• **DIRECTIONS**:
Write out again, please, the records below from the first line to the line holding "Please provide an", inclusive, and nothing else.
━━━ DATA PROVIDED
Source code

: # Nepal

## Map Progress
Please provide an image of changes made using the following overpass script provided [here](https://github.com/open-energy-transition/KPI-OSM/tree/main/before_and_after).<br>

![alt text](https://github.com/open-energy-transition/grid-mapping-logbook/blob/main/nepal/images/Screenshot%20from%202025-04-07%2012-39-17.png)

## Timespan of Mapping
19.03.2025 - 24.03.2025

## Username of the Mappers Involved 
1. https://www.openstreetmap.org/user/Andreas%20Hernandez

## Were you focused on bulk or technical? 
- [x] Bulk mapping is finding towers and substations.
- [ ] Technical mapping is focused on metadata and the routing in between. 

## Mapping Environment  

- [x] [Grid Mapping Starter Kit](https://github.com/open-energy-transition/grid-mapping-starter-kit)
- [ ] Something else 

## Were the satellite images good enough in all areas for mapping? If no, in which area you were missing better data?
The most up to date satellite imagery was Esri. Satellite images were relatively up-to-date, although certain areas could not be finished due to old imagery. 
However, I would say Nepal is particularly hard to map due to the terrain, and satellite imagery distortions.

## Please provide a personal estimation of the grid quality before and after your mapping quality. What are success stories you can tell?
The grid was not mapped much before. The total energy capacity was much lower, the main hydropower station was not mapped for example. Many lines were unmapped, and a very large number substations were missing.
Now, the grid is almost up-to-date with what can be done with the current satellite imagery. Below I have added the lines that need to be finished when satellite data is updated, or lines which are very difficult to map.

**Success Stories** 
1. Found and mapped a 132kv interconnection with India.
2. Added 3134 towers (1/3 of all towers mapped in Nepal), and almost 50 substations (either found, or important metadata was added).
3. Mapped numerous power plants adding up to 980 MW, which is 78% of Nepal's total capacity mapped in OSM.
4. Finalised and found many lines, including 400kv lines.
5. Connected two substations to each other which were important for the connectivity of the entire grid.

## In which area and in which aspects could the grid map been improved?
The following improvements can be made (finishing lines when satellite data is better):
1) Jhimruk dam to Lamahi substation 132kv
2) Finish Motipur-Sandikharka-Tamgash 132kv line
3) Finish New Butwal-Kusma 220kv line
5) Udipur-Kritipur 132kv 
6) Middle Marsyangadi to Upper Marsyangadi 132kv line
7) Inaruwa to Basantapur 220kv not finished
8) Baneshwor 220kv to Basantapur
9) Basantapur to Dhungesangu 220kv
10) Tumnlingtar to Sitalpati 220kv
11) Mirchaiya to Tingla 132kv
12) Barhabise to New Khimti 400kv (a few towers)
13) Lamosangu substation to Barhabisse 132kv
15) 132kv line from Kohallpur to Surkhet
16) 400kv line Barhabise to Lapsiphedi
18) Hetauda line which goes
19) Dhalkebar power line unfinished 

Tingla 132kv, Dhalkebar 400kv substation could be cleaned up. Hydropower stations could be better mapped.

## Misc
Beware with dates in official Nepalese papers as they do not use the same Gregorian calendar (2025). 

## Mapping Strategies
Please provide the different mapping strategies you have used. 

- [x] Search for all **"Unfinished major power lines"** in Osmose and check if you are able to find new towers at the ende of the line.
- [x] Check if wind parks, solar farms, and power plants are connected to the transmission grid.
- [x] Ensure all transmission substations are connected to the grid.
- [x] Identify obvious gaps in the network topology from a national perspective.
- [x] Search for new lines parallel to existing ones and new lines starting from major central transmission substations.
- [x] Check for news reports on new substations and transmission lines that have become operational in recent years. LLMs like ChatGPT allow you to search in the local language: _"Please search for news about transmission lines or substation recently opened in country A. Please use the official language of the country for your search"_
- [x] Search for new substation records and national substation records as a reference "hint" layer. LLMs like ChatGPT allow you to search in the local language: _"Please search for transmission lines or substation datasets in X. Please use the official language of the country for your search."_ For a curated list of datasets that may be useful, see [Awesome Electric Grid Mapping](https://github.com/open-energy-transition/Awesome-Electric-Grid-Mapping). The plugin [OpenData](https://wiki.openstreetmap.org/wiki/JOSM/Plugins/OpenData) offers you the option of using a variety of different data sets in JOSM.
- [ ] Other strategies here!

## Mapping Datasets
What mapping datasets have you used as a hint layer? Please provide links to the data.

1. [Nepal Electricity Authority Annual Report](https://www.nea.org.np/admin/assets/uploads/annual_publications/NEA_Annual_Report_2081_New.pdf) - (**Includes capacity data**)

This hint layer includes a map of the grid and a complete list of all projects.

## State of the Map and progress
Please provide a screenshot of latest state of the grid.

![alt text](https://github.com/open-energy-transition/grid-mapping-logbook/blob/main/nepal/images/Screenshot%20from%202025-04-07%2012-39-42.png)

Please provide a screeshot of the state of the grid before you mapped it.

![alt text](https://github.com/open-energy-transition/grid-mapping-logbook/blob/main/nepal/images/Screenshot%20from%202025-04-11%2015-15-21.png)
━━━━━━
• **ANSWER**:
Source code

: # Nepal

## Map Progress
Please provide an image of changes made using the following overpass script provided [here](https://github.com/open-energy-transition/KPI-OSM/tree/main/before_and_after).<br>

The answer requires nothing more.